Protest gegen Energie-Engpässe
Briten geben in Basra Warnschüsse auf Iraker ab

In der südirakischen Stadt Basra haben Tausende Iraker den zweiten Tag in Folge gegen die anhaltenden Energieengpässe protestiert. Die britischen Besatzungstruppen versuchten mit einem starken Militäraufgebot in den Straßen der Zwei-Millionen-Stadt, die Unruhen unter Kontrolle zu bringen. Sie feuerten auch Warnschüsse in die Luft.

Reuters BASRA/NEW YORK. Mindestens zwei Iraker trugen Schussverletzungen davon. Es war aber unklar, wer für diese Schüsse verantwortlich war.

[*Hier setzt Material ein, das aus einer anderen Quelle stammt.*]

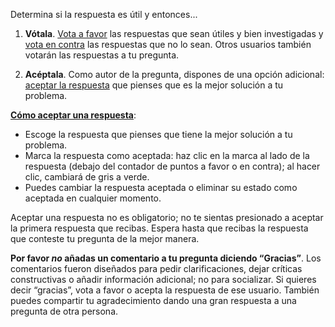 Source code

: Determina si la respuesta es útil y entonces...

1. **Vótala**. [Vota a favor][1] las respuestas que sean útiles y bien investigadas y [vota en contra][2] las respuestas que no lo sean. Otros usuarios también votarán las respuestas a tu pregunta.

2. **Acéptala**. Como autor de la pregunta, dispones de una opción adicional: [aceptar la respuesta][3] que pienses que es la mejor solución a tu problema.

**[Cómo aceptar una respuesta][4]**:

- Escoge la respuesta que pienses que tiene la mejor solución a tu problema.
- Marca la respuesta como aceptada: haz clic en la marca al lado de la respuesta (debajo del contador de puntos a favor o en contra); al hacer clic, cambiará de gris a verde.
- Puedes cambiar la respuesta aceptada o eliminar su estado como aceptada en cualquier momento.

Aceptar una respuesta no es obligatorio; no te sientas presionado a aceptar la primera respuesta que recibas. Espera hasta que recibas la respuesta que conteste tu pregunta de la mejor manera.

**Por favor *no* añadas un comentario a tu pregunta diciendo “Gracias”**. Los comentarios fueron diseñados para pedir clarificaciones, dejar críticas constructivas o añadir información adicional; no para socializar.  Si quieres decir “gracias”, vota a favor o acepta la respuesta de ese usuario.  También puedes compartir tu agradecimiento dando una gran respuesta a una pregunta de otra persona.


  [1]: https://es.stackoverflow.com/help/privileges/vote-up
  [2]: https://es.stackoverflow.com/help/privileges/vote-down
  [3]: https://es.stackoverflow.com/help/accepted-answer
  [4]: https://es.meta.stackoverflow.com/q/427/
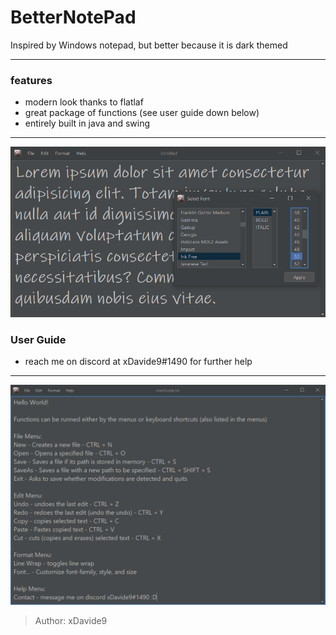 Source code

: # BetterNotePad
Inspired by Windows notepad, but better because it is dark themed

<hr>

### features

- modern look thanks to flatlaf
- great package of functions (see user guide down below)
- entirely built in java and swing

<hr>

![lorem](./screenshots/2.png)

### User Guide

- reach me on discord at xDavide9#1490 for further help

<hr>

![userguide](./screenshots/1.png)

> Author: xDavide9
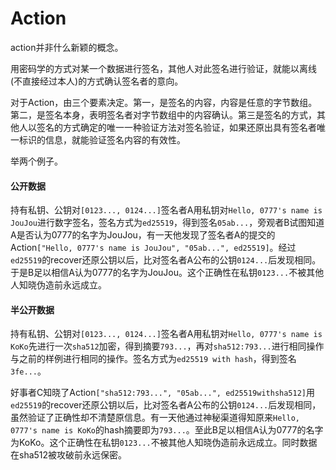 # Action

action并非什么新颖的概念。

用密码学的方式对某一个数据进行签名，其他人对此签名进行验证，就能以离线 (不直接经过本人)的方式确认签名者的意向。

对于Action，由三个要素决定。第一，是签名的内容，内容是任意的字节数组。第二，是签名本身，表明签名者对字节数组中的内容确认。第三是签名的方式，其他人以签名的方式确定的唯一一种验证方法对签名验证，如果还原出具有签名者唯一标识的信息，就能验证签名内容的有效性。

举两个例子。

#### 公开数据

持有私钥、公钥对`[0123..., 0124...]`签名者A用私钥对`Hello, 0777's name is JouJou`进行数字签名，签名方式为`ed25519`，得到签名`05ab...`，旁观者B试图知道A是否认为0777的名字为JouJou，有一天他发现了签名者A的提交的Action`["Hello, 0777's name is JouJou", "05ab...", ed25519]`。经过`ed25519`的recover还原公钥以后，比对签名者A公布的公钥`0124...`后发现相同。于是B足以相信A认为0777的名字为JouJou。这个正确性在私钥`0123...`不被其他人知晓伪造前永远成立。

#### 半公开数据

持有私钥、公钥对`[0123..., 0124...]`签名者A用私钥对`Hello, 0777's name is KoKo`先进行一次`sha512`加密，得到摘要`793...`，再对`sha512:793...`进行相同操作与之前的样例进行相同的操作。签名方式为`ed25519 with hash`，得到签名`3fe...`。

好事者C知晓了Action`["sha512:793...", "05ab...", ed25519withsha512]`用`ed25519`的recover还原公钥以后，比对签名者A公布的公钥`0124...`后发现相同，虽然验证了正确性却不清楚原信息。有一天他通过神秘渠道得知原来`Hello, 0777's name is KoKo`的hash摘要即为`793...`。至此B足以相信A认为0777的名字为KoKo。这个正确性在私钥`0123...`不被其他人知晓伪造前永远成立。同时数据在sha512被攻破前永远保密。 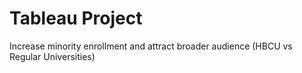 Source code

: # Tableau Project
Increase minority enrollment and attract broader audience (HBCU vs Regular Universities)
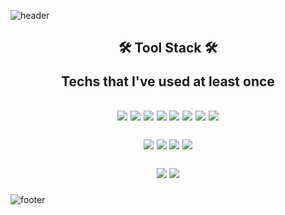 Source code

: 

![header](https://capsule-render.vercel.app/api?type=waving&section=header&color=random&text=Roxi%20Dev&fontSize=50&fontColor=ffff&height=200&animation=twinkling)



<h2 align="center"> 
🛠 Tool Stack 🛠 
  <p>  Techs that I've used at least once </p>
 </h2>
   
 

<h2 align="center"> 
  
<img src="https://img.shields.io/badge/HTML5-E34F26?style=flat-square&logo=HTML5&logoColor=white"/>  <img src="https://img.shields.io/badge/CSS3-1572B?style=flat-square&logo=CSS3&logoColor=white"/>  <img src="https://img.shields.io/badge/JavaScript-F7DF1E?style=flat-square&logo=JavaScript&logoColor=white"/>  <img src="https://img.shields.io/badge/Java-007396?style=flat-square&logo=Java&logoColor=white"/>  <img src="https://img.shields.io/badge/Oracle-F80000?style=flat-square&logo=Oracle&logoColor=white"/>  <img src="https://img.shields.io/badge/MySQL-4479A1?style=flat-square&logo=MySQL&logoColor=white"/>  <img src="https://img.shields.io/badge/MariaDB-003545?style=flat-square&logo=MariaDB&logoColor=white"/>  <img src="https://img.shields.io/badge/MongoDB-47A248?style=flat-square&logo=MongoDB&logoColor=white"/>



<img src="https://img.shields.io/badge/Spring-6DB33F?style=flat-square&logo=Spring&logoColor=white"/>  <img src="https://img.shields.io/badge/React-61DAFB?style=flat-square&logo=React&logoColor=white"/>  <img src="https://img.shields.io/badge/PostCSS-DD3A0A?style=flat-square&logo=PostCSS&logoColor=white"/>  <img src="https://img.shields.io/badge/Postman-FF6C37?style=flat-square&logo=Postman&logoColor=white"/>

<img src="https://img.shields.io/badge/Eclipse IDE-2C2255?style=flat-square&logo=EclipseIDE&logoColor=white"/>  <img src="https://img.shields.io/badge/Visual Studio Code-007ACC?style=flat-square&logo=VisualStudioCode&logoColor=white"/>  
<!-- 
<img src="https://img.shields.io/ApacheTomcat-F8DC75?style=flat-square&logo=ApacheTomcat&logoColor=white"/>
<img src="https://img.shields.io/Adobe Illustrator-FF9A00?style=flat-square&logo=Adobe Illustrator&logoColor=white"/>
<img src="https://img.shields.io/Adobe Photoshop-31A8FF?style=flat-square&logo=Adobe Photoshop&logoColor=white"/> -->
</h3>


  
![footer](https://capsule-render.vercel.app/api?type=waving&color=random&section=footer&reversal=true&height=50)
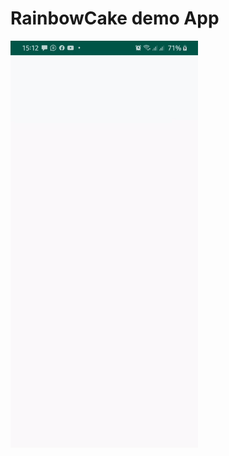 # RainbowCake demo App

<img src="https://github.com/eric-ampire/android-rainbowcake-demo/blob/master/image.gif" width="300px" />
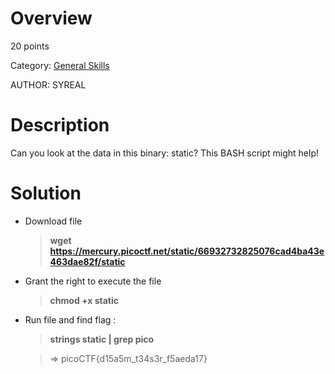 # Overview 
20 points

Category: [General Skills]()

AUTHOR: SYREAL

# Description
Can you look at the data in this binary: static? This BASH script might help!

# Solution
- Download file
  > **wget https://mercury.picoctf.net/static/66932732825076cad4ba43e463dae82f/static**
- Grant the right to execute the file
  > **chmod +x static** 
- Run file and find flag :
  > **strings static | grep pico**

  >=> picoCTF{d15a5m_t34s3r_f5aeda17}
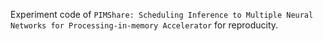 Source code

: Experiment code of `PIMShare: Scheduling Inference to Multiple Neural Networks for Processing-in-memory Accelerator` for reproducity. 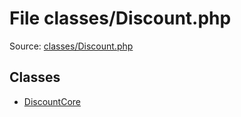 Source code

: File classes/Discount.php
=========

Source: [classes/Discount.php](https://github.com/PrestaShop/PrestaShop/blob/1.5.5.0/classes/Discount.php)


Classes
-------

* [DiscountCore](class.DiscountCore.md)

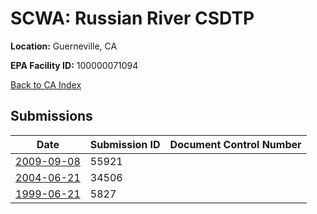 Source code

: # SCWA: Russian River CSDTP

**Location:** Guerneville, CA

**EPA Facility ID:** 100000071094

[Back to CA Index](../../index.md)

## Submissions

| Date | Submission ID | Document Control Number |
|------|--------------|-------------------------|
| [2009-09-08](submissions/55921.md) | 55921 |  |
| [2004-06-21](submissions/34506.md) | 34506 |  |
| [1999-06-21](submissions/5827.md) | 5827 |  |
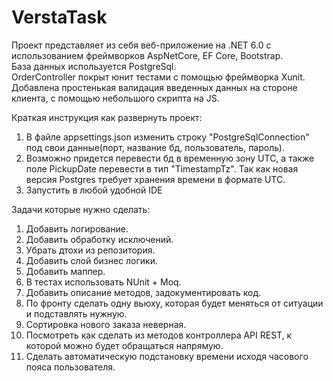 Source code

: # VerstaTask
Проект представляет из себя веб-приложение на .NET 6.0 с использованием фреймворков AspNetCore, EF Core, Bootstrap.  
База данных используется PostgreSql.  
OrderController покрыт юнит тестами с помощью фреймворка Xunit.  
Добавлена простенькая валидация введенных данных на стороне клиента, с помощью небольшого скрипта на JS.  

Краткая инструкция как развернуть проект:
1. В файле appsettings.json изменить строку "PostgreSqlConnection" под свои данные(порт, название бд, пользователь, пароль).
2. Возможно придется перевести бд в временную зону UTC, а также поле PickupDate перевести в тип "TimestampTz". Так как новая версия Postgres требует хранения времени в формате UTC.
3. Запустить в любой удобной IDE  

Задачи которые нужно сделать:  
1. Добавить логирование.
2. Добавить обработку исключений.
3. Убрать дтохи из репозитория.
4. Добавить слой бизнес логики.
5. Добавить маппер.
6. В тестах использовать NUnit + Moq.
7. Добавить описание методов, задокументировать код.
8. По фронту сделать одну вьюху, которая будет меняться от ситуации и подставлять нужную.
9. Сортировка нового заказа неверная.
10. Посмотреть как сделать из методов контроллера API REST, к которой можно будет обращаться напрямую.
11. Сделать автоматическую подстановку времени исходя часового пояса пользователя.
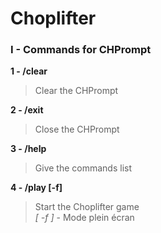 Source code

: # Choplifter

### I - Commands for CHPrompt

**1 - /clear**  
> Clear the CHPrompt  
  
**2 - /exit**  
> Close the CHPrompt  
  
**3 - /help**  
> Give the commands list  
  
**4 - /play [-f]**  
> Start the Choplifter game  
> *[ -f ]* - Mode plein écran  
   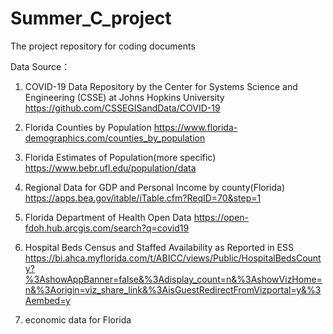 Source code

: # Summer_C_project
The project repository for coding documents

Data Source：

1. COVID-19 Data Repository by the Center for Systems Science and Engineering (CSSE) at Johns Hopkins University
https://github.com/CSSEGISandData/COVID-19

2. Florida Counties by Population
https://www.florida-demographics.com/counties_by_population

3. Florida Estimates of Population(more specific)
https://www.bebr.ufl.edu/population/data

4. Regional Data for GDP and Personal Income by county(Florida)
https://apps.bea.gov/itable/iTable.cfm?ReqID=70&step=1

5. Florida Department of Health Open Data
https://open-fdoh.hub.arcgis.com/search?q=covid19

6. Hospital Beds Census and Staffed Availability as Reported in ESS
https://bi.ahca.myflorida.com/t/ABICC/views/Public/HospitalBedsCounty?%3AshowAppBanner=false&%3Adisplay_count=n&%3AshowVizHome=n&%3Aorigin=viz_share_link&%3AisGuestRedirectFromVizportal=y&%3Aembed=y

7. economic data for Florida
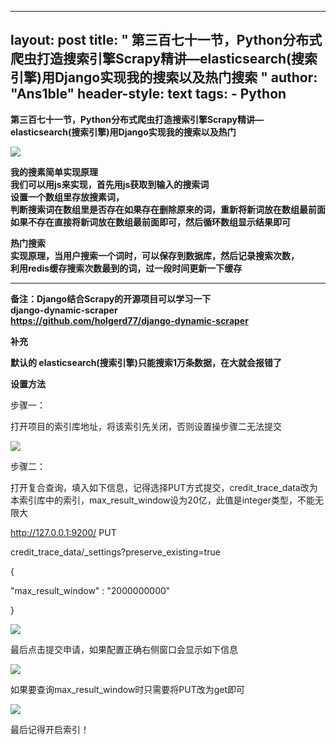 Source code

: 
---
layout: post
title: " 第三百七十一节，Python分布式爬虫打造搜索引擎Scrapy精讲—elasticsearch(搜索引擎)用Django实现我的搜索以及热门搜索 "
author: "Ans1ble"
header-style: text
tags:
      - Python
---


**第三百七十一节，Python分布式爬虫打造搜索引擎Scrapy精讲—elasticsearch(搜索引擎)用Django实现我的搜索以及热门**

![](https://images2017.cnblogs.com/blog/955761/201709/955761-20170905220042194-1166021907.png)



**我的搜素简单实现原理**  
 **我们可以用js来实现，首先用js获取到输入的搜索词**  
 **设置一个数组里存放搜素词，**  
 **判断搜索词在数组里是否存在如果存在删除原来的词，重新将新词放在数组最前面**  
 **如果不存在直接将新词放在数组最前面即可，然后循环数组显示结果即可**

  
**热门搜索**  
 **实现原理，当用户搜索一个词时，可以保存到数据库，然后记录搜索次数，**  
 **利用redis缓存搜索次数最到的词，过一段时间更新一下缓存**

** **

**备注：Django结合Scrapy的开源项目可以学习一下**  
 **django-dynamic-scraper**  
 **https://github.com/holgerd77/django-dynamic-scraper**



**补充**

**默认的 **elasticsearch(搜索引擎)只能搜索1万条数据，在大就会报错了****

****设置方法****

步骤一：

打开项目的索引库地址，将该索引先关闭，否则设置操步骤二无法提交

![](https://images2017.cnblogs.com/blog/955761/201712/955761-20171229152115601-264390921.png)

步骤二：

打开复合查询，填入如下信息，记得选择PUT方式提交，credit_trace_data改为本索引库中的索引，max_result_window设为20亿，此值是integer类型，不能无限大

http://127.0.0.1:9200/    PUT

 credit_trace_data/_settings?preserve_existing=true

 {

  "max_result_window" : "2000000000"

 }

![](https://images2017.cnblogs.com/blog/955761/201712/955761-20171229152238898-637491217.png)

最后点击提交申请，如果配置正确右侧窗口会显示如下信息

![](https://images2017.cnblogs.com/blog/955761/201712/955761-20171229152356335-2063129239.png)



如果要查询max_result_window时只需要将PUT改为get即可

![](https://images2017.cnblogs.com/blog/955761/201712/955761-20171229152430663-1290883344.png)

最后记得开启索引！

Hundert Tage nachdem US-Präsident George W. Bush das Ende der Kampfhandlungen im Irak verkündet hat, sorgen sich die USA und ihre Verbündeten zudem weiter um die Sicherheit ihrer Truppen und der Bevölkerung in dem Land.

„Wir haben die militärische Präsenz erhöht, um sicherzustellen, dass die Menschen verstehen, dass wir Sicherheit sehr ernst nehmen“, sagte ein britischer Militärsprecher in Basra der Nachrichtenagentur Reuters. In der zweitgrößten Stadt des Landes kam es erneut zu Stromausfällen, so dass bei Temperaturen um 50 Grad Kühlschränke und Klimaanlagen ausfielen. Vor Tankstellen bildeten sich lange Schlangen.

Aus Protest gegen die Engpässe zündeten Hunderte Iraker in Basra Autoreifen an und demolierten Autos. Hauptstraßen wurden mit brennenden Autoreifen blockiert. Menschen warfen Betonbrocken auf passierende Autos. „Sie haben uns nicht das gegeben, was sie uns versprochen haben und wir haben nun lange genug gewartet“, sagte ein 19-jähriger Student. Einwohner von Basra sagten, ihre Geduld sei am Ende angelangt. „Wir haben kein Benzin, keinen Strom und keine Gehälter“, sagte ein Taxifahrer. Bereits am Samstag hatten aufgebrachte Iraker in Basra einen kuwaitischen Tanklaster mit Steinen beworfen und angezündet.

Während die Menschen im Irak ihrem Ärger über die Versäumnisse der Besatzungstruppen Luft machten, sprach Bush in seiner Bilanz über die ersten hundert Nachkriegstage von stetigen Fortschritten. „Wir halten unser Wort an das irakische Volk, indem wir helfen, ihr Land zu einem Muster für Demokratie und Wohlstand in der Region zu machen“, sagte der US-Präsident.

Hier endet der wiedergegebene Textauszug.